Proces z dokumentów
SB oskarżają jej własne dokumenty. W szyfrogramach generałowie pisali, że trzeba manipulować prokuratorskim śledztwem
- Śledztwa w sprawie śmierci Stanisława Pyjasa Proces z dokumentów
Klatka schodowa przy ulicy Szewskiej 7 w Krakowie. Tutaj znaleziono ciało Stanisława Pyjasa. FOT. ŁUKASZ TRZCIŃSKI
JERZY MORAWSKI
Obywatelka Kanady Anna K. znalazła ponad dwadzieścia lat temu okulary Stanisława Pyjasa. Z urwanym zausznikiem i grubymi szkłami. W kamienicy przy ulicy Szewskiej 7 w Krakowie, gdzie odkryto jego zwłoki, Anna B. prowadziła cukiernię. Kilka dni po wydarzeniu udała się do piwnicy. Przeszła przez wahadłowe drzwi w korytarzu, wyszła na podwórze i wkroczyła po stromych schodkach do piwnicy. Stał tam agregat do robienia lodów.
Annę B. zdziwiło, że piwnica jest wysprzątana. Zawsze agregat pokryty był dużą warstwą kurzu, a podłoga usiana pyłem.
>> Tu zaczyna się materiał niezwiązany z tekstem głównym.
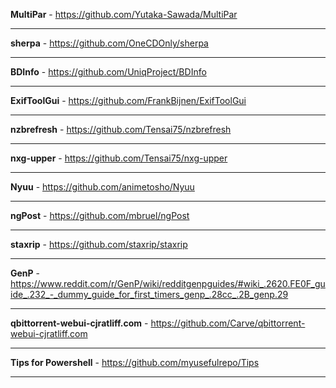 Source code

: **MultiPar**  - 
https://github.com/Yutaka-Sawada/MultiPar

---

**sherpa**  - 
https://github.com/OneCDOnly/sherpa

---

**BDInfo**  - 
https://github.com/UniqProject/BDInfo

---

**ExifToolGui**  - 
https://github.com/FrankBijnen/ExifToolGui

---

**nzbrefresh**  - 
https://github.com/Tensai75/nzbrefresh

---

**nxg-upper**  - 
https://github.com/Tensai75/nxg-upper

---

**Nyuu**  - 
https://github.com/animetosho/Nyuu

---

**ngPost**  - 
https://github.com/mbruel/ngPost

---

**staxrip**  - 
https://github.com/staxrip/staxrip

---

**GenP**  - 
https://www.reddit.com/r/GenP/wiki/redditgenpguides/#wiki_.2620.FE0F_guide_.232_-_dummy_guide_for_first_timers_genp_.28cc_.2B_genp.29

---

**qbittorrent-webui-cjratliff.com**  - 
https://github.com/Carve/qbittorrent-webui-cjratliff.com

---

**Tips for Powershell**  - 
https://github.com/myusefulrepo/Tips

---




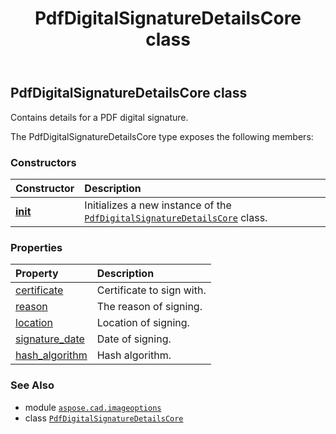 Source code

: ﻿---
title: PdfDigitalSignatureDetailsCore class
second_title: Aspose.CAD for Python via .NET API References
description: 
type: docs
weight: 160
url: /aspose.cad.imageoptions/pdfdigitalsignaturedetailscore/
is_root: false
---

## PdfDigitalSignatureDetailsCore class

Contains details for a PDF digital signature.



The PdfDigitalSignatureDetailsCore type exposes the following members:

### Constructors
| Constructor | Description |
| :- | :- |
| [__init__](/cad/python-net/aspose.cad.imageoptions/pdfdigitalsignaturedetailscore/__init__/#System.Security.Cryptography.X509Certificates.X509Certificate2-str-str-DateTime-aspose.cad.imageoptions.PdfDigitalSignatureHashAlgorithmCore) | Initializes a new instance of the [`PdfDigitalSignatureDetailsCore`](/cad/python-net/aspose.cad.imageoptions/pdfdigitalsignaturedetailscore) class. |


### Properties
| Property | Description |
| :- | :- |
| [certificate](/cad/python-net/aspose.cad.imageoptions/pdfdigitalsignaturedetailscore/certificate) | Certificate to sign with. |
| [reason](/cad/python-net/aspose.cad.imageoptions/pdfdigitalsignaturedetailscore/reason) | The reason of signing. |
| [location](/cad/python-net/aspose.cad.imageoptions/pdfdigitalsignaturedetailscore/location) | Location of signing. |
| [signature_date](/cad/python-net/aspose.cad.imageoptions/pdfdigitalsignaturedetailscore/signature_date) | Date of signing. |
| [hash_algorithm](/cad/python-net/aspose.cad.imageoptions/pdfdigitalsignaturedetailscore/hash_algorithm) | Hash algorithm. |



### See Also
* module [`aspose.cad.imageoptions`](..)
* class [`PdfDigitalSignatureDetailsCore`](/cad/python-net/aspose.cad.imageoptions/pdfdigitalsignaturedetailscore)
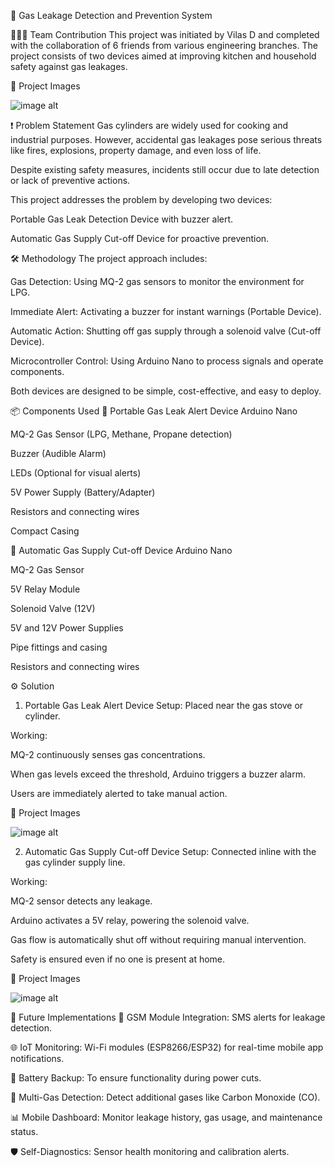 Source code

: 🚨 Gas Leakage Detection and Prevention System

🧑‍🤝‍🧑 Team Contribution
This project was initiated by Vilas D and completed with the collaboration of 6 friends from various engineering branches.
The project consists of two devices aimed at improving kitchen and household safety against gas leakages.

📸 Project Images

![image alt]()

❗ Problem Statement
Gas cylinders are widely used for cooking and industrial purposes.
However, accidental gas leakages pose serious threats like fires, explosions, property damage, and even loss of life.

Despite existing safety measures, incidents still occur due to late detection or lack of preventive actions.

This project addresses the problem by developing two devices:

Portable Gas Leak Detection Device with buzzer alert.

Automatic Gas Supply Cut-off Device for proactive prevention.

🛠️ Methodology
The project approach includes:

Gas Detection: Using MQ-2 gas sensors to monitor the environment for LPG.

Immediate Alert: Activating a buzzer for instant warnings (Portable Device).

Automatic Action: Shutting off gas supply through a solenoid valve (Cut-off Device).

Microcontroller Control: Using Arduino Nano to process signals and operate components.

Both devices are designed to be simple, cost-effective, and easy to deploy.

📦 Components Used
🔹 Portable Gas Leak Alert Device
Arduino Nano

MQ-2 Gas Sensor (LPG, Methane, Propane detection)

Buzzer (Audible Alarm)

LEDs (Optional for visual alerts)

5V Power Supply (Battery/Adapter)

Resistors and connecting wires

Compact Casing

🔹 Automatic Gas Supply Cut-off Device
Arduino Nano

MQ-2 Gas Sensor

5V Relay Module

Solenoid Valve (12V)

5V and 12V Power Supplies

Pipe fittings and casing

Resistors and connecting wires

⚙️ Solution
1. Portable Gas Leak Alert Device
Setup: Placed near the gas stove or cylinder.

Working:

MQ-2 continuously senses gas concentrations.

When gas levels exceed the threshold, Arduino triggers a buzzer alarm.

Users are immediately alerted to take manual action.

📸 Project Images

![image alt]()

2. Automatic Gas Supply Cut-off Device
Setup: Connected inline with the gas cylinder supply line.

Working:

MQ-2 sensor detects any leakage.

Arduino activates a 5V relay, powering the solenoid valve.

Gas flow is automatically shut off without requiring manual intervention.

Safety is ensured even if no one is present at home.

📸 Project Images

![image alt]()

🚀 Future Implementations
📱 GSM Module Integration: SMS alerts for leakage detection.

🌐 IoT Monitoring: Wi-Fi modules (ESP8266/ESP32) for real-time mobile app notifications.

🔋 Battery Backup: To ensure functionality during power cuts.

🧪 Multi-Gas Detection: Detect additional gases like Carbon Monoxide (CO).

📊 Mobile Dashboard: Monitor leakage history, gas usage, and maintenance status.

🛡️ Self-Diagnostics: Sensor health monitoring and calibration alerts.

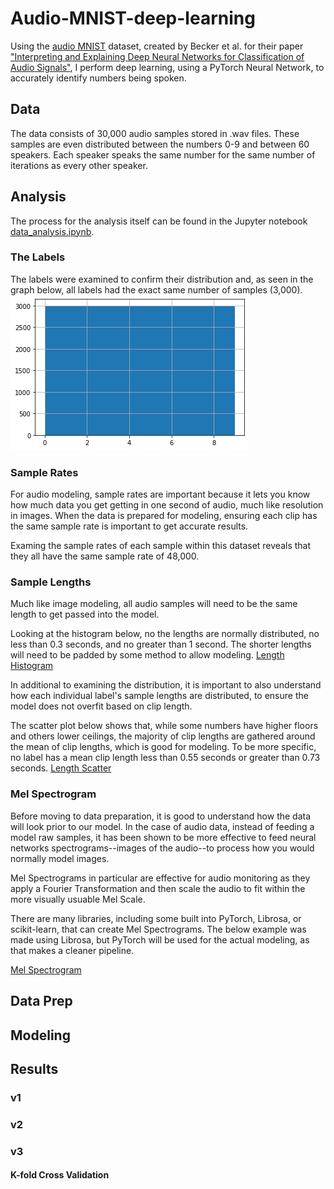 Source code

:# Audio-MNIST-deep-learning
Using the [audio MNIST](https://github.com/soerenab/AudioMNIST) dataset, created by Becker et al. for their paper ["Interpreting and Explaining Deep Neural Networks for Classification of Audio Signals"](https://arxiv.org/abs/1807.03418), I perform deep learning, using a PyTorch Neural Network, to accurately identify numbers being spoken.

## Data 
The data consists of 30,000 audio samples stored in .wav files. These samples are even distributed between the numbers 0-9 and between 60 speakers. Each speaker speaks the same number for the same number of iterations as every other speaker.

## Analysis
The process for the analysis itself can be found in the Jupyter notebook [data_analysis.ipynb](https://github.com/bjhammack/audio-MNIST-deep-learning/data_analyis.ipynb).

### The Labels
The labels were examined to confirm their distribution and, as seen in the graph below, all labels had the exact same number of samples (3,000).
![Label Distribution](https://github.com/bjhammack/audio-MNIST-deep-learning/blob/master/images/label_distribution.png?raw=true "Label Hist")

### Sample Rates
For audio modeling, sample rates are important because it lets you know how much data you get getting in one second of audio, much like resolution in images. When the data is prepared for modeling, ensuring each clip has the same sample rate is important to get accurate results.

Examing the sample rates of each sample within this dataset reveals that they all have the same sample rate of 48,000.

### Sample Lengths
Much like image modeling, all audio samples will need to be the same length to get passed into the model.

Looking at the histogram below, no the lengths are normally distributed, no less than 0.3 seconds, and no greater than 1 second. The shorter lengths will need to be padded by some method to allow modeling.
[Length Histogram](https://github.com/bjhammack/audio-MNIST-deep-learning/blob/master/images/length_distribution.png?raw=true "Length Hist")

In additional to examining the distribution, it is important to also understand how each individual label's sample lengths are distributed, to ensure the model does not overfit based on clip length.

The scatter plot below shows that, while some numbers have higher floors and others lower ceilings, the majority of clip lengths are gathered around the mean of clip lengths, which is good for modeling. To be more specific, no label has a mean clip length less than 0.55 seconds or greater than 0.73 seconds.
[Length Scatter](https://github.com/bjhammack/audio-MNIST-deep-learning/blob/master/images/length_by_label.png?raw=true "Length Scatter")

### Mel Spectrogram
Before moving to data preparation, it is good to understand how the data will look prior to our model. In the case of audio data, instead of feeding a model raw samples, it has been shown to be more effective to feed neural networks spectrograms--images of the audio--to process how you would normally model images.

Mel Spectrograms in particular are effective for audio monitoring as they apply a Fourier Transformation and then scale the audio to fit within the more visually usuable Mel Scale.

There are many libraries, including some built into PyTorch, Librosa, or scikit-learn, that can create Mel Spectrograms. The below example was made using Librosa, but PyTorch will be used for the actual modeling, as that makes a cleaner pipeline.

[Mel Spectrogram](https://github.com/bjhammack/audio-MNIST-deep-learning/blob/master/images/mel_spectrogram.png?raw=true "Mel Spec")

## Data Prep


## Modeling


## Results

### v1

### v2

### v3

#### K-fold Cross Validation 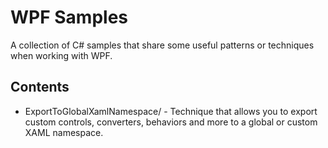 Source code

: # WPF Samples
A collection of C# samples that share some useful patterns or techniques when working with WPF.

## Contents
- ExportToGlobalXamlNamespace/ - Technique that allows you to export custom controls, converters, behaviors and more to a global or custom XAML namespace. 


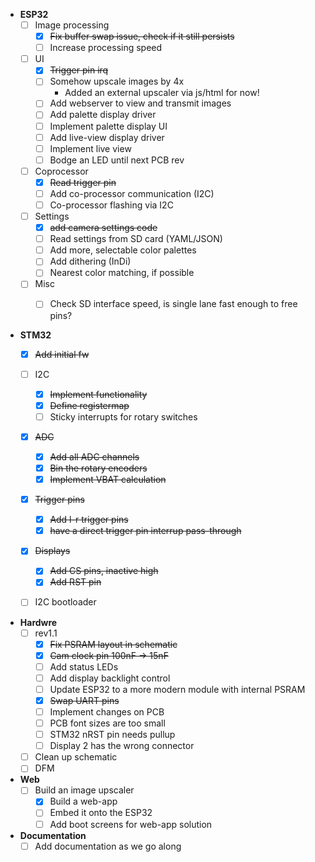 - **ESP32**
  - [ ] Image processing
    - [x] ~~Fix buffer swap issue, check if it still persists~~
    - [ ] Increase processing speed
  - [ ] UI
    - [x] ~~Trigger pin irq~~
    - [ ] Somehow upscale images by 4x
      - Added an external upscaler via js/html for now!
    - [ ] Add webserver to view and transmit images
    - [ ] Add palette display driver
    - [ ] Implement palette display UI
    - [ ] Add live-view display driver
    - [ ] Implement live view
    - [ ] Bodge an LED until next PCB rev
  - [ ] Coprocessor
    - [x] ~~Read trigger pin~~
    - [ ] Add co-processor communication (I2C)
    - [ ] Co-processor flashing via I2C
  - [ ] Settings
    - [x] ~~add camera settings code~~
    - [ ] Read settings from SD card (YAML/JSON)
    - [ ] Add more, selectable color palettes
    - [ ] Add dithering (InDi)
    - [ ] Nearest color matching, if possible
  - [ ] Misc
    - [ ] Check SD interface speed, is single lane fast enough to free pins?


- **STM32**
  - [x] ~~Add initial fw~~
  - [ ] I2C
    - [x] ~~Implement functionality~~
    - [x] ~~Define registermap~~
    - [ ] Sticky interrupts for rotary switches
  - [x] ~~ADC~~
    - [x] ~~Add all ADC channels~~
    - [x] ~~Bin the rotary encoders~~
    - [x] ~~Implement VBAT calculation~~
  - [x] ~~Trigger pins~~
    - [x] ~~Add l-r trigger pins~~
    - [x] ~~have a direct trigger pin interrup pass-through~~
  - [x] ~~Displays~~
    - [x] ~~Add CS pins, inactive high~~
    - [x] ~~Add RST pin~~
  - [ ] I2C bootloader


- **Hardwre**
  - [ ] rev1.1
    - [x] ~~Fix PSRAM layout in schematic~~
    - [x] ~~Cam clock pin 100nF → 15nF~~
    - [ ] Add status LEDs
    - [ ] Add display backlight control
    - [ ] Update ESP32 to a more modern module with internal PSRAM
    - [x] ~~Swap UART pins~~
    - [ ] Implement changes on PCB
    - [ ] PCB font sizes are too small
    - [ ] STM32 nRST pin needs pullup
    - [ ] Display 2 has the wrong connector
  - [ ] Clean up schematic
  - [ ] DFM

- **Web**
  - [ ] Build an image upscaler
    - [x] Build a web-app
    - [ ] Embed it onto the ESP32
    - [ ] Add boot screens for web-app solution

- **Documentation**
  - [ ] Add documentation as we go along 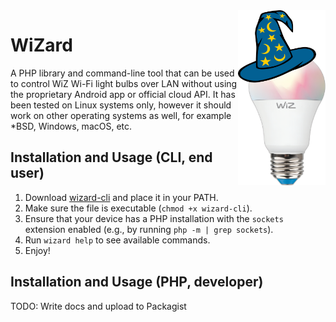 <div style="float: right;">
  <img src="assets/images/wizard_logo.png" width="140px" height="280px">
</div>

# WiZard

A PHP library and command-line tool that can be used to control WiZ Wi-Fi light bulbs over LAN without using the proprietary Android app or official cloud API. It has been tested on Linux systems only, however it should work on other operating systems as well, for example *BSD, Windows, macOS, etc.

## Installation and Usage (CLI, end user)

1. Download [wizard-cli](https://github.com/AMDBartek/WiZard/releases/latest/download/wizard-cli) and place it in your PATH.
2. Make sure the file is executable (`chmod +x wizard-cli`).
3. Ensure that your device has a PHP installation with the `sockets` extension enabled (e.g., by running `php -m | grep sockets`).
4. Run `wizard help` to see available commands.
5. Enjoy!

## Installation and Usage (PHP, developer)
TODO: Write docs and upload to Packagist
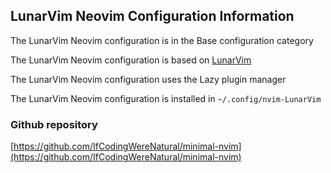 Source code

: ## LunarVim Neovim Configuration Information

The LunarVim Neovim configuration is in the Base configuration category

The LunarVim Neovim configuration is based on [LunarVim](https://www.lunarvim.org)

The LunarVim Neovim configuration uses the Lazy plugin manager

The LunarVim Neovim configuration is installed in `~/.config/nvim-LunarVim`

### Github repository

[https://github.com/IfCodingWereNatural/minimal-nvim](https://github.com/IfCodingWereNatural/minimal-nvim)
Pod ścianą znalazła druciane okulary z urwanym zausznikiem, przyklejonym plastrem. Cichy wspólnik, którego poinformowała o odkryciu, kazał jej milczeć. Po kamienicy kręcił się tłum funkcjonariuszy. Przy bramie wejściowej studenci zapalali świeczki. Świeczki natychmiast usuwali smutni cywile.
Właścicielka cukierni wyjechała z kraju, osiadła w Kanadzie. Prokurator Krzysztof Urbaniak z krakowskiej prokuratury w połowie lat dziewięćdziesiątych wysłuchał
...
Archiwum Rzeczpospolitej to wygodna wyszukiwarka archiwalnych tekstów opublikowanych na łamach dziennika od 1993 roku. Unikalne źródło wiedzy o Polsce i świecie, wzbogacone o perspektywę ekonomiczną i prawną.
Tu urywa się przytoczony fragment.